As you progress in your software development career, one of the terms you may start to hear from seniors and architects or read about are “design patterns”. Design patterns, more than likely, were not part of any of your college classes – or at least they weren’t for me. In my upcoming articles, I will be covering different types of design patterns we use today in C#, but first, let’s start with an introduction.
Chances are, the programming problems you try to solve today have already been solved many times before and there may even already be a name for its solution. Design patterns are known approaches to software design that help solve a common problem, improve maintainability, and hopefully speed up development. That’s why it is so worth getting to know existing design patterns. Work smarter, not harder. You don’t always have to reinvent the wheel.
A Little History
Before we dive deeper, let’s start with a little history of how this all came about. Software design patterns became popularized in the 90’s after the book Design Patterns: Elements of Reusable Object-Oriented Software was published in 1994 by the “Gang of Four” – Erich Gamma, Richard Helm, Ralph Johnson, and John Vlissides.
Gang of Four Design Patterns
There are 23 Gang of Four design patterns grouped into 3 categories:
- Behavioral
- Interpreter
- Template Method
- Chain of Responsibility
- Command
- Iterator
- Mediator
- Memento
- Observer
- State
- Strategy
- Visitor
- Creational
- Factory Method
- Abstract Factory
- Builder
- Prototype
- Singleton
- Structural
- Adapter
- Bridge
- Composite
- Decorator
- Façade
- Flyweight
- Proxy
You may have seen some of these names used in applications you’ve worked on and didn’t realize they were based on a pattern approaching 30 years old!
These aren’t the only software design patterns and some listed here are more commonly used today than others. However, I would say these from the Gang of Four are definitely the classics in object-oriented development.

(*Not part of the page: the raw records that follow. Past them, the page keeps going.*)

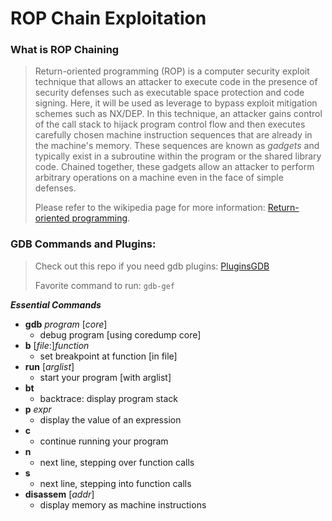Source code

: # ROP Chain Exploitation

### What is ROP Chaining
> Return-oriented programming (ROP) is a computer security exploit technique that allows an attacker to execute code in the presence of security defenses such as executable space protection and code signing. Here, it will be used as leverage to bypass exploit mitigation schemes such as NX/DEP. In this technique, an attacker gains control of the call stack to hijack program control flow and then executes carefully chosen machine instruction sequences that are already in the machine's memory. These sequences are known as *gadgets* and typically exist in a subroutine within the program or the shared library code. Chained together, these gadgets allow an attacker to perform arbitrary operations on a machine even in the face of simple defenses. 
>
> Please refer to the wikipedia page for more information: [Return-oriented programming](https://en.wikipedia.org/wiki/Return-oriented_programming).

### GDB Commands and Plugins: 

> Check out this repo if you need gdb plugins: [PluginsGDB](https://github.com/tjf952/PluginsGDB)
>
> Favorite command to run: `gdb-gef`

***Essential Commands***
- **gdb** *program* [*core*] 
	- debug program [using coredump core]
- **b** [*file*:]*function* 
	- set breakpoint at function [in file]
- **run** [*arglist*] 
	- start your program [with arglist]
- **bt** 
	- backtrace: display program stack
- **p** *expr*
	- display the value of an expression
- **c**
	- continue running your program
- **n**
	- next line, stepping over function calls
- **s**
	- next line, stepping into function calls
- **disassem** [*addr*]
	- display memory as machine instructions

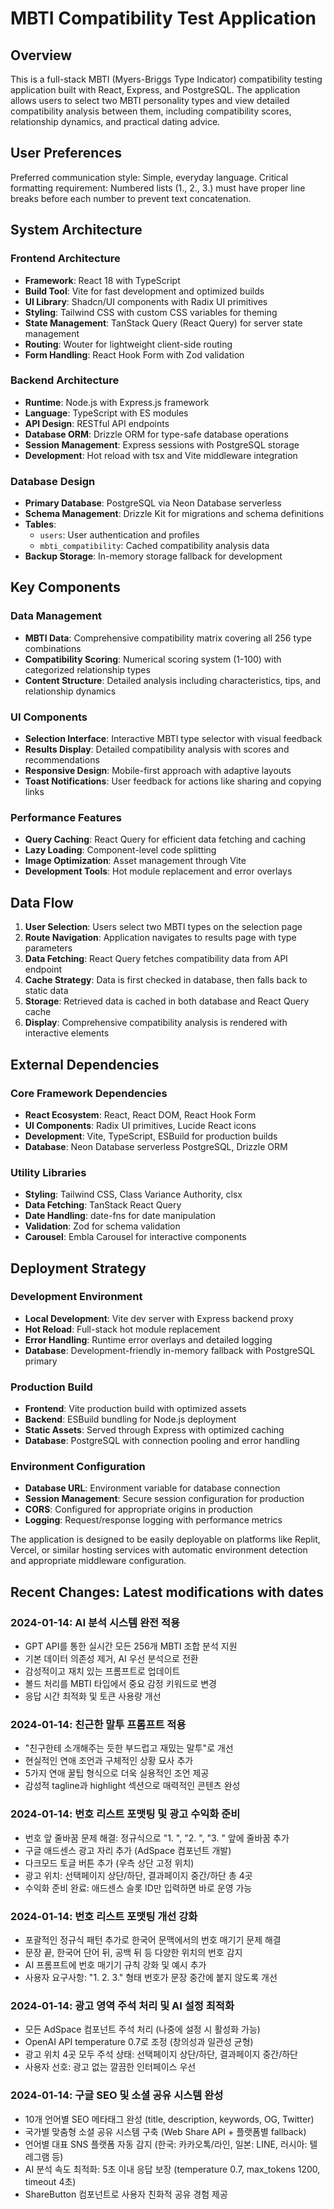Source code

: # MBTI Compatibility Test Application

## Overview

This is a full-stack MBTI (Myers-Briggs Type Indicator) compatibility testing application built with React, Express, and PostgreSQL. The application allows users to select two MBTI personality types and view detailed compatibility analysis between them, including compatibility scores, relationship dynamics, and practical dating advice.

## User Preferences

Preferred communication style: Simple, everyday language.
Critical formatting requirement: Numbered lists (1., 2., 3.) must have proper line breaks before each number to prevent text concatenation.

## System Architecture

### Frontend Architecture
- **Framework**: React 18 with TypeScript
- **Build Tool**: Vite for fast development and optimized builds
- **UI Library**: Shadcn/UI components with Radix UI primitives
- **Styling**: Tailwind CSS with custom CSS variables for theming
- **State Management**: TanStack Query (React Query) for server state management
- **Routing**: Wouter for lightweight client-side routing
- **Form Handling**: React Hook Form with Zod validation

### Backend Architecture
- **Runtime**: Node.js with Express.js framework
- **Language**: TypeScript with ES modules
- **API Design**: RESTful API endpoints
- **Database ORM**: Drizzle ORM for type-safe database operations
- **Session Management**: Express sessions with PostgreSQL storage
- **Development**: Hot reload with tsx and Vite middleware integration

### Database Design
- **Primary Database**: PostgreSQL via Neon Database serverless
- **Schema Management**: Drizzle Kit for migrations and schema definitions
- **Tables**:
  - `users`: User authentication and profiles
  - `mbti_compatibility`: Cached compatibility analysis data
- **Backup Storage**: In-memory storage fallback for development

## Key Components

### Data Management
- **MBTI Data**: Comprehensive compatibility matrix covering all 256 type combinations
- **Compatibility Scoring**: Numerical scoring system (1-100) with categorized relationship types
- **Content Structure**: Detailed analysis including characteristics, tips, and relationship dynamics

### UI Components
- **Selection Interface**: Interactive MBTI type selector with visual feedback
- **Results Display**: Detailed compatibility analysis with scores and recommendations
- **Responsive Design**: Mobile-first approach with adaptive layouts
- **Toast Notifications**: User feedback for actions like sharing and copying links

### Performance Features
- **Query Caching**: React Query for efficient data fetching and caching
- **Lazy Loading**: Component-level code splitting
- **Image Optimization**: Asset management through Vite
- **Development Tools**: Hot module replacement and error overlays

## Data Flow

1. **User Selection**: Users select two MBTI types on the selection page
2. **Route Navigation**: Application navigates to results page with type parameters
3. **Data Fetching**: React Query fetches compatibility data from API endpoint
4. **Cache Strategy**: Data is first checked in database, then falls back to static data
5. **Storage**: Retrieved data is cached in both database and React Query cache
6. **Display**: Comprehensive compatibility analysis is rendered with interactive elements

## External Dependencies

### Core Framework Dependencies
- **React Ecosystem**: React, React DOM, React Hook Form
- **UI Components**: Radix UI primitives, Lucide React icons
- **Development**: Vite, TypeScript, ESBuild for production builds
- **Database**: Neon Database serverless PostgreSQL, Drizzle ORM

### Utility Libraries
- **Styling**: Tailwind CSS, Class Variance Authority, clsx
- **Data Fetching**: TanStack React Query
- **Date Handling**: date-fns for date manipulation
- **Validation**: Zod for schema validation
- **Carousel**: Embla Carousel for interactive components

## Deployment Strategy

### Development Environment
- **Local Development**: Vite dev server with Express backend proxy
- **Hot Reload**: Full-stack hot module replacement
- **Error Handling**: Runtime error overlays and detailed logging
- **Database**: Development-friendly in-memory fallback with PostgreSQL primary

### Production Build
- **Frontend**: Vite production build with optimized assets
- **Backend**: ESBuild bundling for Node.js deployment
- **Static Assets**: Served through Express with optimized caching
- **Database**: PostgreSQL with connection pooling and error handling

### Environment Configuration
- **Database URL**: Environment variable for database connection
- **Session Management**: Secure session configuration for production
- **CORS**: Configured for appropriate origins in production
- **Logging**: Request/response logging with performance metrics

The application is designed to be easily deployable on platforms like Replit, Vercel, or similar hosting services with automatic environment detection and appropriate middleware configuration.

## Recent Changes: Latest modifications with dates

### 2024-01-14: AI 분석 시스템 완전 적용
- GPT API를 통한 실시간 모든 256개 MBTI 조합 분석 지원
- 기본 데이터 의존성 제거, AI 우선 분석으로 전환  
- 감성적이고 재치 있는 프롬프트로 업데이트
- 볼드 처리를 MBTI 타입에서 중요 감정 키워드로 변경
- 응답 시간 최적화 및 토큰 사용량 개선

### 2024-01-14: 친근한 말투 프롬프트 적용
- "친구한테 소개해주는 듯한 부드럽고 재밌는 말투"로 개선
- 현실적인 연애 조언과 구체적인 상황 묘사 추가
- 5가지 연애 꿀팁 형식으로 더욱 실용적인 조언 제공
- 감성적 tagline과 highlight 섹션으로 매력적인 콘텐츠 완성

### 2024-01-14: 번호 리스트 포맷팅 및 광고 수익화 준비
- 번호 앞 줄바꿈 문제 해결: 정규식으로 "1. ", "2. ", "3. " 앞에 줄바꿈 추가
- 구글 애드센스 광고 자리 추가 (AdSpace 컴포넌트 개발)
- 다크모드 토글 버튼 추가 (우측 상단 고정 위치)
- 광고 위치: 선택페이지 상단/하단, 결과페이지 중간/하단 총 4곳 
- 수익화 준비 완료: 애드센스 슬롯 ID만 입력하면 바로 운영 가능

### 2024-01-14: 번호 리스트 포맷팅 개선 강화
- 포괄적인 정규식 패턴 추가로 한국어 문맥에서의 번호 매기기 문제 해결
- 문장 끝, 한국어 단어 뒤, 공백 뒤 등 다양한 위치의 번호 감지
- AI 프롬프트에 번호 매기기 규칙 강화 및 예시 추가
- 사용자 요구사항: "1. 2. 3." 형태 번호가 문장 중간에 붙지 않도록 개선

### 2024-01-14: 광고 영역 주석 처리 및 AI 설정 최적화
- 모든 AdSpace 컴포넌트 주석 처리 (나중에 설정 시 활성화 가능)
- OpenAI API temperature 0.7로 조정 (창의성과 일관성 균형)
- 광고 위치 4곳 모두 주석 상태: 선택페이지 상단/하단, 결과페이지 중간/하단
- 사용자 선호: 광고 없는 깔끔한 인터페이스 우선

### 2024-01-14: 구글 SEO 및 소셜 공유 시스템 완성
- 10개 언어별 SEO 메타태그 완성 (title, description, keywords, OG, Twitter)
- 국가별 맞춤형 소셜 공유 시스템 구축 (Web Share API + 플랫폼별 fallback)
- 언어별 대표 SNS 플랫폼 자동 감지 (한국: 카카오톡/라인, 일본: LINE, 러시아: 텔레그램 등)
- AI 분석 속도 최적화: 5초 이내 응답 보장 (temperature 0.7, max_tokens 1200, timeout 4초)
- ShareButton 컴포넌트로 사용자 친화적 공유 경험 제공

In addition to not having to reinvent the wheel for common problems – another benefit in knowing these patterns is that it’s easier communicate with other developers. It also helps when reviewing code written by others when you recognize a pattern and can understand what the intent was. For example, if I see a class with the name “___Factory” in it, I know immediately what that class probably does. This helps because, how fun is it when you have to review code that you don’t understand?!